Celebramos hoy a los santos Simón y Judas, dos apóstoles que parecen perderse en la lista de los Doce, porque ambos tienen nombres repetidos. Si dices «Simón», piensas en Pedro. Si dices «Judas», piensas en el traidor. A Simón el Celote y Judas Tadeo les gusta pasar desapercibidos.
Cuando se hizo de día, llamó a sus discípulos, escogió de entre ellos a doce. Sin embargo, cuando Jesús miró a los ojos a Simón el Celote y pronunció su nombre, él no tuvo la menor duda de que estaba siendo llamado por Cristo. Y lo mismo le sucedió a Judas Tadeo.
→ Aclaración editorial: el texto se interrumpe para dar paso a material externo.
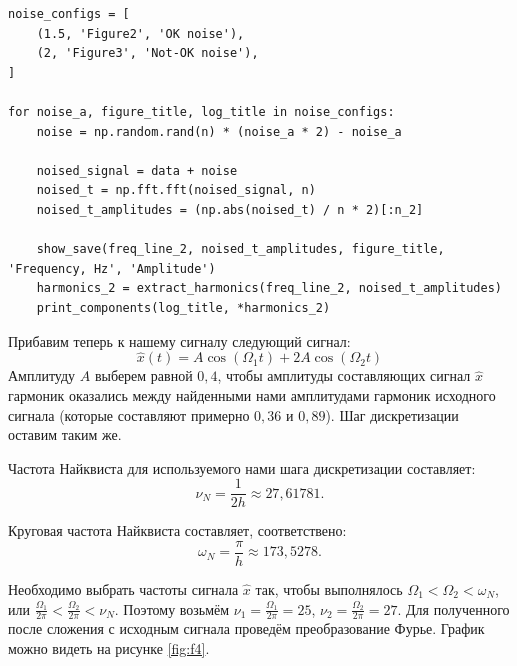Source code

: \documentclass[a4paper,14pt]{article}
\theoremstyle{definition}
\begin{document}
	\begin{lstlisting}[style=py, caption={Работа с зашумленным сигналом}, label={lst:noise}]
noise_configs = [
	(1.5, 'Figure2', 'OK noise'),
	(2, 'Figure3', 'Not-OK noise'),
]

for noise_a, figure_title, log_title in noise_configs:
	noise = np.random.rand(n) * (noise_a * 2) - noise_a
	
	noised_signal = data + noise
	noised_t = np.fft.fft(noised_signal, n)
	noised_t_amplitudes = (np.abs(noised_t) / n * 2)[:n_2]
	
	show_save(freq_line_2, noised_t_amplitudes, figure_title, 'Frequency, Hz', 'Amplitude')
	harmonics_2 = extract_harmonics(freq_line_2, noised_t_amplitudes)
	print_components(log_title, *harmonics_2)
	\end{lstlisting}
	
	Прибавим теперь к нашему сигналу следующий сигнал:
	\begin{equation}
		\label{eq:newaddsig}
		\widehat{x}(t) = A\cos(\Omega_1 t) + 2 A\cos(\Omega_2 t)
	\end{equation}
	Амплитуду $A$ выберем равной $0,4$, чтобы амплитуды составляющих сигнал $\widehat{x}$ гармоник оказались между найденными нами амплитудами гармоник исходного сигнала (которые составляют примерно $0,36$ и $0,89$). Шаг дискретизации оставим таким же.
	
	Частота Найквиста для используемого нами шага дискретизации составляет:
	\begin{equation}\label{eq:nyqf}
		\nu_N = \frac{1}{2 h} \approx 27,61781.
	\end{equation}
	
	Круговая частота Найквиста составляет, соответствено:
	\begin{equation}\label{eq:nyqw}
		\omega_N = \frac{\pi}{h} \approx 173,5278.
	\end{equation}
	
	Необходимо выбрать частоты сигнала $\widehat{x}$ так, чтобы выполнялось $\Omega_1 < \Omega_2 < \omega_N$, или $\frac{\Omega_1}{2 \pi} <\frac{\Omega_2}{2 \pi} < \nu_N$. Поэтому возьмём $\nu_1 = \frac{\Omega_1}{2 \pi} = 25$, $\nu_2 = \frac{\Omega_2}{2 \pi} = 27$. Для полученного после сложения с исходным сигнала проведём преобразование Фурье. График можно видеть на рисунке \ref{fig:f4}. 
	
\end{document}
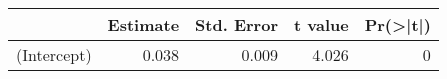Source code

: 
\begin{tabular}{l|r|r|r|r}
\hline
  & Estimate & Std. Error & t value & Pr(>|t|)\\
\hline
(Intercept) & 0.038 & 0.009 & 4.026 & 0\\
\hline
\end{tabular}
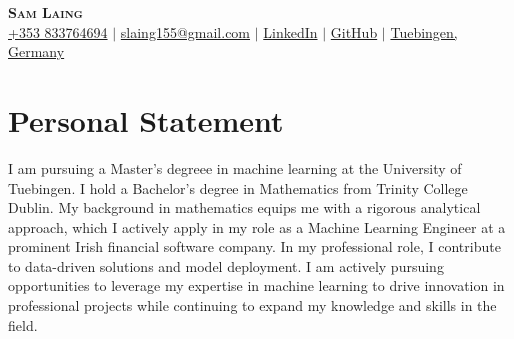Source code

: \documentclass[letterpaper,10pt]{article}
\begin{document}

\begin{center}
    \textbf{\Huge \scshape Sam Laing} \\ \vspace{3pt}
    \small
    \faMobile \hspace{.5pt} \href{tel:353833764694}{+353 833764694}
    $|$
    \faAt \hspace{.5pt} \href{slaing155@gmail.com}{slaing155@gmail.com}
    $|$
    \faLinkedinSquare \hspace{.5pt} \href{https://www.linkedin.com/in/sam-laing-196403214}{LinkedIn}
    $|$
    \faGithub \hspace{.5pt} \href{https://github.com/sam-laing}{GitHub}
    $|$
    \faMapMarker \hspace{.5pt} \href{https://maps.app.goo.gl/zDdAp6SFpdj8fM548}{Tuebingen, Germany}
\end{center}

\section{Personal Statement}
I am pursuing a Master's degreee in machine learning at the University of Tuebingen. I hold a Bachelor's degree in Mathematics from Trinity College Dublin. My background in mathematics equips me with a rigorous analytical approach, which I actively apply in my role as a Machine Learning Engineer at a prominent Irish financial software company. In my professional role, I contribute to data-driven solutions and model deployment. I  am actively pursuing opportunities to leverage my expertise in machine learning to drive innovation in professional projects while continuing to expand my knowledge and skills in the field.

\end{document}
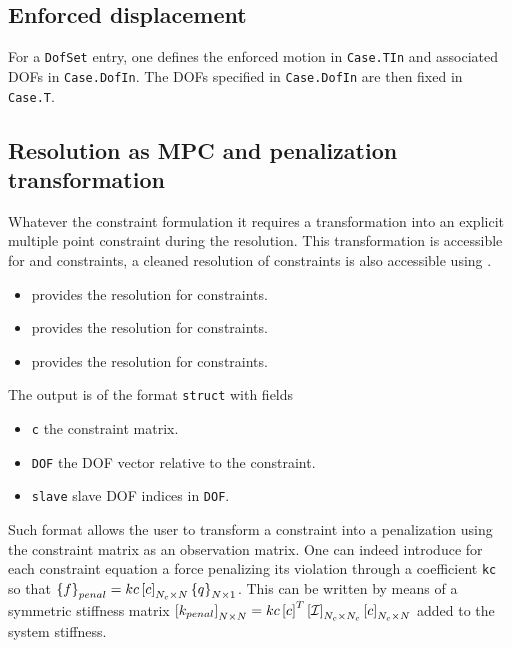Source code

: \subsection{Enforced displacement} %


For a {\tt DofSet} entry, one defines the enforced motion in {\tt Case.TIn} and associated DOFs in {\tt Case.DofIn}. The DOFs specified in {\tt Case.DofIn} are then fixed in {\tt Case.T}.


\subsection{Resolution as MPC and penalization transformation} %

Whatever the constraint formulation it requires a transformation into an explicit multiple point constraint during the resolution. This transformation is accessible for  and \rigid constraints, a cleaned resolution of  constraints is also accessible using \fempc.

\begin{itemize}
\item {} provides the resolution for  constraints.
\item {} provides the resolution for \rigid constraints.
\item {} provides the resolution for  constraints.
\end{itemize}

The output is of the format {\tt struct} with fields

\begin{itemize}
\item {\tt c} the constraint matrix.
\item {\tt DOF} the DOF vector relative to the constraint.
\item {\tt slave} slave DOF indices in {\tt DOF}.
\end{itemize}

Such format allows the user to transform a constraint into a penalization using the constraint matrix as an observation matrix. One can indeed introduce for each constraint equation a force penalizing its violation through a coefficient {\tt kc} so that $\left\{f\right\}_{penal} = kc \left[c\right]_{N_c \times N} \left\{q\right\}_{N \times 1}$. This can be written by means of a symmetric stiffness matrix $\left[k_{penal}\right]_{N \times N} = kc \left[c\right]^T \left[\mathcal{I}\right]_{N_c \times N_c} \left[c\right]_{N_c \times N}$ added to the system stiffness.


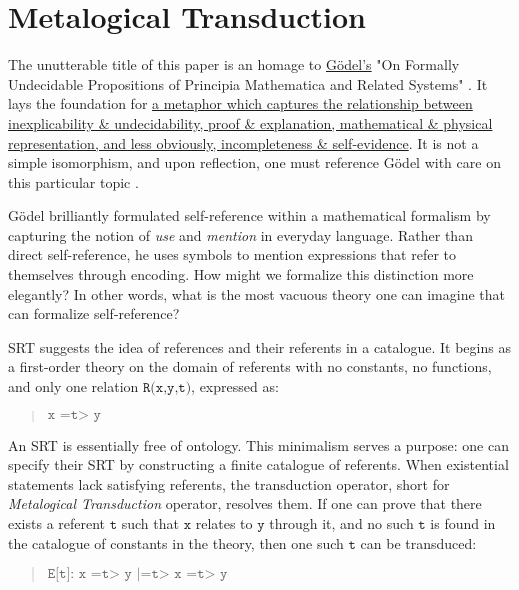 \documentclass[runningheads]{llncs}
\newcommand{\lib}[2]{\href{https://dna-platform.github.io/inexplicable-phenomena#1}{#2}\xspace}
\begin{document}
\section{Metalogical Transduction}

The unutterable title of this paper is an homage to \lib{/a-novel-perspective/a-novel-perspective.html}{Gödel's} "On Formally Undecidable Propositions of Principia Mathematica and Related Systems" \cite{Godel1962} \cite{Godel1931}. It lays the foundation for \href{https://dna-platform.github.io/inexplicable-phenomena//a-novel-perspective/a-novel-perspective.html}{a metaphor which captures the relationship between inexplicability \& undecidability, proof \& explanation, mathematical \& physical representation, and less obviously, incompleteness \& self-evidence}\xspace. It is not a simple isomorphism, and upon reflection, one must reference Gödel with care on this particular topic\cite{Feferman1995} \cite{Feferman1991}.

Gödel brilliantly formulated self-reference within a mathematical formalism by capturing the notion of \emph{use} and \emph{mention} in everyday language\cite{Quine1940}. Rather than direct self-reference, he uses symbols to mention expressions that refer to themselves through encoding. How might we formalize this distinction more elegantly? In other words, what is the most vacuous theory one can imagine that can formalize self-reference?

SRT suggests the idea of references and their referents in a catalogue. It begins as a first-order theory on the domain of referents with no constants, no functions, and only one relation $\texttt{R(x,y,t)}$, expressed as:

\begin{quote}
$\texttt{x =t> y}$
\end{quote}

An SRT is essentially free of ontology. This minimalism serves a purpose: one can specify their SRT by constructing a finite catalogue of referents. When existential statements lack satisfying referents, the transduction operator, short for \emph{Metalogical Transduction} operator, resolves them. If one can prove that there exists a referent $\texttt{t}$ such that $\texttt{x}$ relates to $\texttt{y}$ through it, and no such $\texttt{t}$ is found in the catalogue of constants in the theory, then one such $\texttt{t}$ can be transduced:

\begin{quote}
$\texttt{E[t]: x =t> y |=t> x =t> y}$
\end{quote}
\end{document}
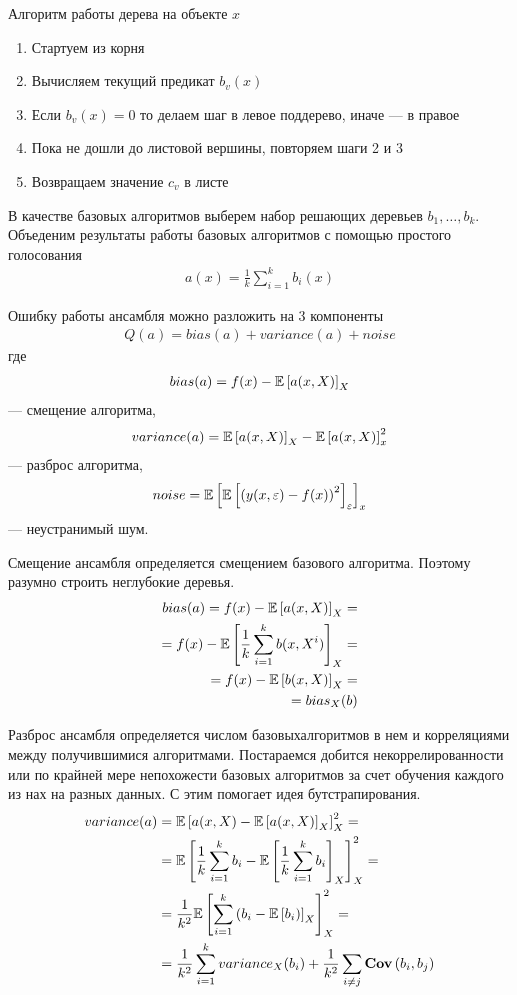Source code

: Алгоритм работы дерева на объекте $x$
\begin{enumerate}
	\item Стартуем из корня
	\item Вычисляем текущий предикат $b_v(x)$
	\item Если $b_v(x) = 0$ то делаем шаг в левое поддерево, иначе --- в правое
	\item Пока не дошли до листовой вершины, повторяем шаги 2 и 3
	\item Возвращаем значение $c_v$ в листе
\end{enumerate}

В качестве базовых алгоритмов выберем набор решающих деревьев $b_1, \dots, b_k$.
Объеденим результаты работы базовых алгоритмов с помощью простого голосования
\begin{align}
	a(x) = \frac{1}{k} \sum_{i=1}^{k} b_i(x)
\end{align}

Ошибку работы ансамбля можно разложить на 3 компоненты
\begin{align}
	Q(a) = bias(a) + variance(a) + noise
\end{align}
где
\begin{align}
	bias(a) = f(x) - \mathbb{E}\left[a(x, X)\right]_X \\
\end{align} 
--- смещение алгоритма,
\begin{align}
	variance(a) = \mathbb{E}\left[a(x, X)\right]_X -\mathbb{E}\left[a(x, X)\right]_x^2 \\
\end{align}
--- разброс алгоритма,
\begin{align}
	noise = \mathbb{E}\left[\mathbb{E}\left[\left( y(x, \varepsilon) - f(x) \right)^2\right]_{\varepsilon}\right]_x
\end{align}
--- неустранимый шум.

Смещение ансамбля определяется смещением базового алгоритма. Поэтому разумно строить неглубокие деревья.
\begin{align}
	bias(a) = 
	f(x) - \mathbb{E}\left[a(x, X)\right]_X = \\
	= f(x) - \mathbb{E}\left[\frac{1}{k} \sum_{i=1}^{k} b(x, X^i)\right]_X = \\
	= f(x) - \mathbb{E}\left[b(x, X)\right]_X = \\
	= bias_X(b)
\end{align}

Разброс ансамбля определяется числом базовыхалгоритмов в нем и корреляциями между получившимися алгоритмами.
Постараемся добится некоррелированности или по крайней мере непохожести базовых алгоритмов за счет обучения
каждого из нах на разных данных. С этим помогает идея бутстрапирования.
\begin{align}
	variance(a) & = \mathbb{E}\left[a(x, X) - \mathbb{E}\left[a(x, X)\right]_X \right]_X^2 = \\
	& = \mathbb{E}\left[\frac{1}{k} \sum_{i=1}^{k} b_i - \mathbb{E}\left[\frac{1}{k} \sum_{i=1}^{k} b_i \right]_X \right]_X^2 = \\
	& = \frac{1}{k^2} \mathbb{E}\left[\sum_{i=1}^{k} \left( b_i - \mathbb{E}\left[b_i \right)\right]_X \right]_X^2 = \\
	& = \frac{1}{k^2} \sum_{i=1}^{k} variance_X(b_i) + 
	\frac{1}{k^2} \sum_{i \ne j} \textbf{Cov}\left(b_i, b_j\right)
\end{align}

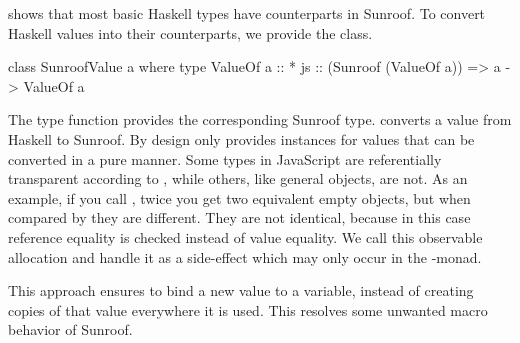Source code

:  shows that most basic 
Haskell types have counterparts in
Sunroof. To convert Haskell values into their 
counterparts, we provide the  class.
\begin{Code}
class SunroofValue a where
  type ValueOf a :: *
  js :: (Sunroof (ValueOf a)) => a -> ValueOf a
\end{Code}
The type function
 \cite{Chakravarty:05:AssociatedTypeSynonyms} 
provides the corresponding Sunroof type.
 converts a value from Haskell to Sunroof. 
By design  
only provides instances for values that can be converted in a pure
manner. Some types in JavaScript are referentially 
transparent according to \Src{==}, while others, like general objects,
are not. As an example, if you call , twice you get two 
equivalent empty objects, but when compared by \Src{==} they are different. They
are not identical, because in this case reference equality is checked
instead of value equality. We call this observable allocation and handle 
it as a side-effect which may only occur in the \JS-monad. 

This approach ensures to bind a new value to a variable,
instead of creating copies of that value everywhere
it is used. This resolves some unwanted macro behavior 
of Sunroof.

\begin{comment}
Sunroof also offers the ability to work with record like data structures.
For this purpose Sunroof offers the \Src{JSTuple} type class.
\begin{Code}
class Sunroof o => JSTuple o where
  type Internals o
  match :: (Sunroof o) => o -> Internals o
  tuple :: Internals o -> JS t o
\end{Code}
If you have a record of Sunroof data that you want to
encode as a JavaScript object you can provide this ability 
by implementing \Src{JSTuple}. The \Src{Internals} type function
delivers your record type. Encoding that record as a \Src{Sunroof}
value is done through \Src{tuple}. 
Because of the observable allocation issue, we have to be 
inside the \JS-monad to do this.
Decomposing the encoding is done with \Src{match}. Because the
\Src{JSTuple} idiom is meant to represent immutable data structures, this 
can be done in a pure manner although there are ways to mutate 
values referenced by the decomposed record, since they are only 
references to the actual data in JavaScript.
\end{comment}

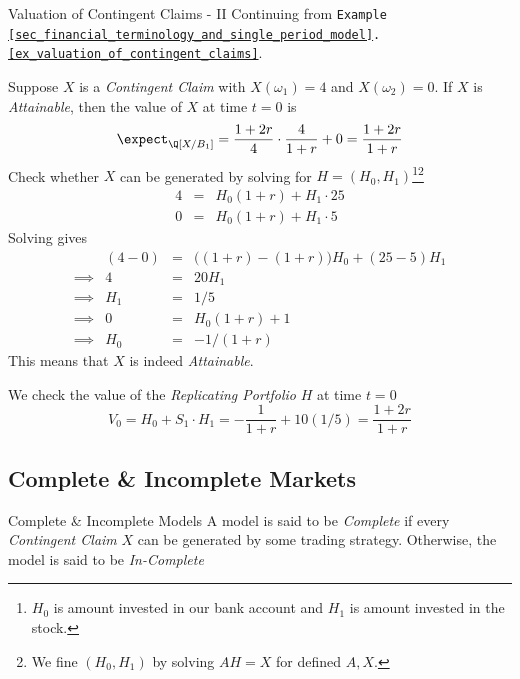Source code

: \documentclass[11pt,a4paper]{article}
\begin{document}
  \begin{example}{Valuation of Contingent Claims - II}
    Continuing from \texttt{Example \ref{sec_financial_terminology_and_single_period_model}.\ref{ex_valuation_of_contingent_claims}}.
    \par Suppose $X$ is a \textit{Contingent Claim} with $X(\omega_1)=4$ and $X(\omega_2)=0$. If $X$ is \textit{Attainable}, then the value of $X$ at time $t=0$ is
    \[ \expect_\Q[X/B_1]=\frac{1+2r}4\cdot\frac4{1+r}+0=\frac{1+2r}{1+r} \]
    Check whether $X$ can be generated by solving for $H=(H_0,H_1)$\footnote{$H_0$ is amount invested in our bank account and $H_1$ is amount invested in the stock.}\footnote{We fine $(H_0,H_1)$ by solving $AH=X$ for defined $A,X$.}
    \[\begin{array}{rcl}
      4&=&H_0(1+r)+H_1\cdot 25\\
      0&=&H_0(1+r)+H_1\cdot5
    \end{array}\]
    Solving gives
    \[\begin{array}{rrcl}
      &(4-0)&=&\big((1+r)-(1+r)\big)H_0+(25-5)H_1\\
      \implies&4&=&20H_1\\
      \implies&H_1&=&1/5\\
      \implies&0&=&H_0(1+r)+1\\
      \implies&H_0&=&-1/(1+r)
    \end{array}\]
    This means that $X$ is indeed \textit{Attainable}.
    \par We check the value of the \textit{Replicating Portfolio} $H$ at time $t=0$
    \[ V_0=H_0+S_1\cdot H_1=-\frac{1}{1+r}+10(1/5)=\frac{1+2r}{1+r} \]
  \end{example}

\subsection{Complete \& Incomplete Markets}

  \begin{definition}{Complete \& Incomplete Models}
    A model is said to be \textit{Complete} if every \textit{Contingent Claim} $X$ can be generated by some trading strategy. Otherwise, the model is said to be \textit{In-Complete}
  \end{definition}
\end{document}

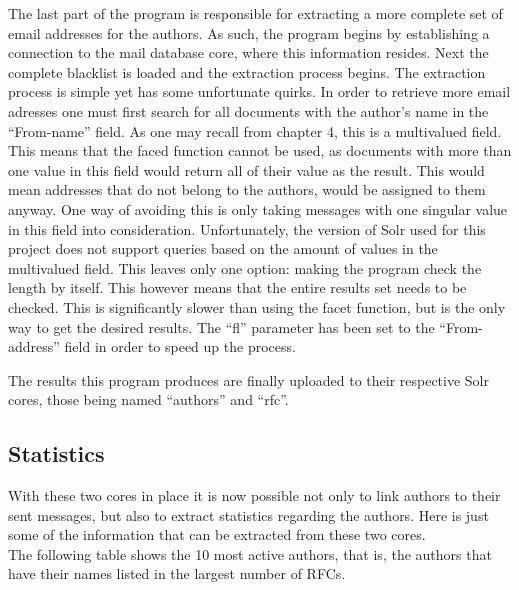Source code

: \documentclass[a4paper,english]{report}
\begin{document}
The last part of the program is responsible for extracting a more complete set of email addresses for the authors. As such, the program begins by establishing a connection to the mail database core, where this information resides. Next the complete blacklist is loaded and the extraction process begins. 
The extraction process is simple yet has some unfortunate quirks. In order to retrieve more email adresses one must first search for all documents with the author's name in the “From-name” field. As one may recall from chapter 4, this is a multivalued field. This means that the faced function cannot be used, as documents with more than one value in this field would return all of their value as the result. This would mean addresses that do not belong to the authors, would be assigned to them anyway. One way of avoiding this is only taking messages with one singular value in this field into consideration. Unfortunately, the version of Solr used for this project does not support queries based on the amount of values in the multivalued field. This leaves only one option: making the program check the length by itself. This however means that the entire results set needs to be checked. This is significantly slower than using the facet function, but is the only way to get the desired results. The “fl” parameter has been set to the “From-address” field in order to speed up the process.



The results this program produces are finally uploaded to their respective Solr cores, those being named “authors” and “rfc”.
\subsection{Statistics}


With these two cores in place it is now possible not only to link authors to their sent messages, but also to extract statistics regarding the authors. Here is just some of the information that can be extracted from these two cores.\\

The following table shows the 10 most active authors, that is, the authors that have their names listed in the largest number of RFCs.
\end{document}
Ese momento en que descubres que Jesús te llama por tu nombre no lo olvidas jamás. No es –en contra de lo que algunos piensan– el momento de la llamada, sino el momento en que escuchas la llamada. La llamada, la vocación, nos acompaña desde el vientre materno. Comenzamos a existir el mismo día en que Cristo pronunció nuestro nombre y nos llamó a la misión con que hemos sido bendecidos. Pero un día, en diálogo con Cristo, nuestros oídos se abrieron y escuchamos esa llamada. Bendito día, en que supimos el motivo por el que hemos venido al mundo.